ENTRIES PROVIDED:
* * * *
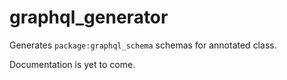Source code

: # graphql_generator
Generates `package:graphql_schema` schemas for
annotated class.

Documentation is yet to come.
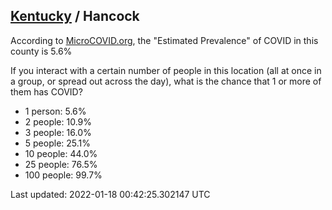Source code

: 
## [Kentucky](/united-states/kentucky) / Hancock

According to [MicroCOVID.org](http://microcovid.org),
the "Estimated Prevalence" of COVID in this county is 5.6%

If you interact with a certain number of people in this location
(all at once in a group, or spread out across the day), what is the chance that
1 or more of them has COVID?

- 1 person: 5.6%
- 2 people: 10.9%
- 3 people: 16.0%
- 5 people: 25.1%
- 10 people: 44.0%
- 25 people: 76.5%
- 100 people: 99.7%

Last updated: 2022-01-18 00:42:25.302147 UTC
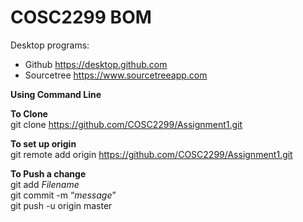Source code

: COSC2299 BOM
============

Desktop programs:
- Github https://desktop.github.com
- Sourcetree https://www.sourcetreeapp.com

**Using Command Line**  

**To Clone**  
git clone https://github.com/COSC2299/Assignment1.git  

**To set up origin**  
git remote add origin https://github.com/COSC2299/Assignment1.git  

**To Push a change**  
git add *Filename*  
git commit -m “*message*”  
git push -u origin master  


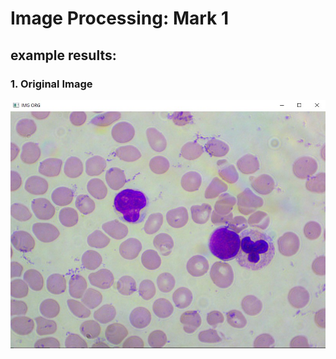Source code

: # Image Processing: Mark 1 
## example results:

### 1. Original Image  
![workflow](1.Original_Image.jpg)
* * * *
Leaving every picture behind, retype the entries above exactly, from the first line through the line with "(all at once", and stop there.

Source code

: # graphql_generator
Generates `package:graphql_schema` schemas for
annotated class.

Documentation is yet to come.
Source code

: 
## [Kentucky](/united-states/kentucky) / Hancock

According to [MicroCOVID.org](http://microcovid.org),
the "Estimated Prevalence" of COVID in this county is 5.6%

If you interact with a certain number of people in this location
(all at once in a group, or spread out across the day), what is the chance that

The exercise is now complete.